L’Église, en tant que Corps du Christ, mais aussi en tant que bâtiment, est le lieu de notre héliothérapie spirituelle. Oh, je sais, parfois des vitraux sont cassés ou sales, ou l’édifice n’est pas aéré, voire sans entretien. Il n’empêche que ça reste la demeure de Dieu, là où il nous diffuse excellemment ses énergies. « Écoute, Seigneur mon Dieu, la prière et le cri qu’il lance aujourd’hui vers toi. Que tes yeux soient ouverts nuit et jour sur cette Maison, sur ce lieu dont tu as dit : “C’est ici que sera mon nom.” Écoute donc la prière que ton serviteur fera en ce lieu. Écoute la supplication de ton serviteur et de ton peuple Israël, lorsqu’ils prieront en ce lieu. » dit Salomon. Si en entrant dans une église, je reçois avec force cette énergie divine, l’église est aussi cet « accélérateur de particules » qui dynamise ma prière vers le Créateur. C’est là que Dieu reçoit mieux notre prière parce que c’est là qu’il se donne à nous et que, nous, nous lui rendons grâce (eucharistie).


Pour terminer, j’aimerais aborder un point souvent débattu : faut-il tant de richesses dans nos églises ? Je me rends compte que certains prêtres (mais aussi des fidèles) préféraient célébrer la messe dans une salle fonctionnelle plutôt que dans leur église romane (trop sombre), ou dans une cathédrale gothique (trop impressionnante), ou dans un édifice baroque (trop chargé), voire dans une petite église de campagne (trop encombrée). Et, à leurs yeux, les oeuvres d’art, immobilières ou mobilières, sont peut-être des témoins d’un passé révolu, mais n’ont qu’une fonction décorative. Alors qu’aujourd’hui, le maître-mot est transparence, pour ne pas dire dépouillement. Il suffit de voir les constructions d’églises ou de cathédrales des dernières années.

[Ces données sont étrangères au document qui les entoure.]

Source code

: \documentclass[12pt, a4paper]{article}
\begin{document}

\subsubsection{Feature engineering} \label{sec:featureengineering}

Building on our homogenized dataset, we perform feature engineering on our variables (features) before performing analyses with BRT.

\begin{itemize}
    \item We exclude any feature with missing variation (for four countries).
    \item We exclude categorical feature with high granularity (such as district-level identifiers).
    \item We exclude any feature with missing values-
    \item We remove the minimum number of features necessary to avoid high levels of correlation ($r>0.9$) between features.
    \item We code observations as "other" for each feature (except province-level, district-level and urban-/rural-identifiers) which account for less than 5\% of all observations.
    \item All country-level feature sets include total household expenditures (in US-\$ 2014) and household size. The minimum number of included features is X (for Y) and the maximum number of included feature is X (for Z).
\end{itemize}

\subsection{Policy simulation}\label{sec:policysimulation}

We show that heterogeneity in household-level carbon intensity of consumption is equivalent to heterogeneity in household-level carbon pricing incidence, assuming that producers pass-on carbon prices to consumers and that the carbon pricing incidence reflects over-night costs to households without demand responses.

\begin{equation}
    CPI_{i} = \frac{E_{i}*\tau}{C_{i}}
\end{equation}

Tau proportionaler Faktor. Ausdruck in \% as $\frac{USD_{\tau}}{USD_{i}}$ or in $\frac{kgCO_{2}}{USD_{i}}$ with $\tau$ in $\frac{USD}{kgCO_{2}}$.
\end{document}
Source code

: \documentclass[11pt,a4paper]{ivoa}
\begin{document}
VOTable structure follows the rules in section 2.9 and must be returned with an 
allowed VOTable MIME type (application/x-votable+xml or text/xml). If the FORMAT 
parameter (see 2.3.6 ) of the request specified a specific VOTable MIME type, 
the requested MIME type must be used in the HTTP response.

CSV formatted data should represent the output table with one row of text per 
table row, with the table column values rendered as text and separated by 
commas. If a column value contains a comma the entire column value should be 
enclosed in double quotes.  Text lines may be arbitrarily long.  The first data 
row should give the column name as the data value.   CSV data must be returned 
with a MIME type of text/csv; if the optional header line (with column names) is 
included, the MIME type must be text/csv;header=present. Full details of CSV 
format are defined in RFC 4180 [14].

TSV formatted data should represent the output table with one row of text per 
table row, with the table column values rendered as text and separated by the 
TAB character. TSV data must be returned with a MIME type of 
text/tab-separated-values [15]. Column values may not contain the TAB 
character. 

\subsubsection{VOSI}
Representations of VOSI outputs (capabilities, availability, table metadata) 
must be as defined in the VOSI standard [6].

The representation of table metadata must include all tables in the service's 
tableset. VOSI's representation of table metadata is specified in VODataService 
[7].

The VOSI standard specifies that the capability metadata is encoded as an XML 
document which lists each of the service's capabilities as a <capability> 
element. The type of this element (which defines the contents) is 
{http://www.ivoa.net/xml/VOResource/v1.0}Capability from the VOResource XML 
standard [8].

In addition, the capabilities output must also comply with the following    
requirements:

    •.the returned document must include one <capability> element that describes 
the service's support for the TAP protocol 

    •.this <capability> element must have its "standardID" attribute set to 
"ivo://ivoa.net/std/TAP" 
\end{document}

Pourquoi pas. Mais préférez-vous vivre dans une chambre d’hôtel identique en tout pays, ou dans un hôtel de charme ? Allez-vous faire votre déclaration d’amour dans un Formule 1 ou dans un Relais et châteaux (si vous pouvez vous le payer !) ? Et chez vous, allez-vous mettre au rebut tous les objets transmis de votre famille pour les remplacer par des meubles Ikea ? Ne mettez-vous pas de fleurs dans la chambre où vous recevez vos amis ? Ne nous y trompons pas, nous avons besoin d’un cadre pour faire fleurir notre âme. Le décor de l’église (qui n’est pas pour autant une décoration) aide à la respiration de notre âme. Le décor est au service de l’acte liturgique : il rappelle ce qui s’est déroulé (pensez aux odeurs d’encens et de cierges), il actualise et éclaire ce qui se passe dans la liturgie (et il est bien dommage que l’on n’utilise pas plus les oeuvres d’art pour prêcher, par exemple), il annonce et prépare ce que nous allons vivre (comme la représentation des Jugements derniers ou de la dormition de la Vierge). Bref, le décor respire notre âme et nous aide à recevoir la respiration de Dieu. Je vous mets au défi de trouver une telle respiration dans une salle des fêtes ! Allez respirer avec Dieu dans votre église.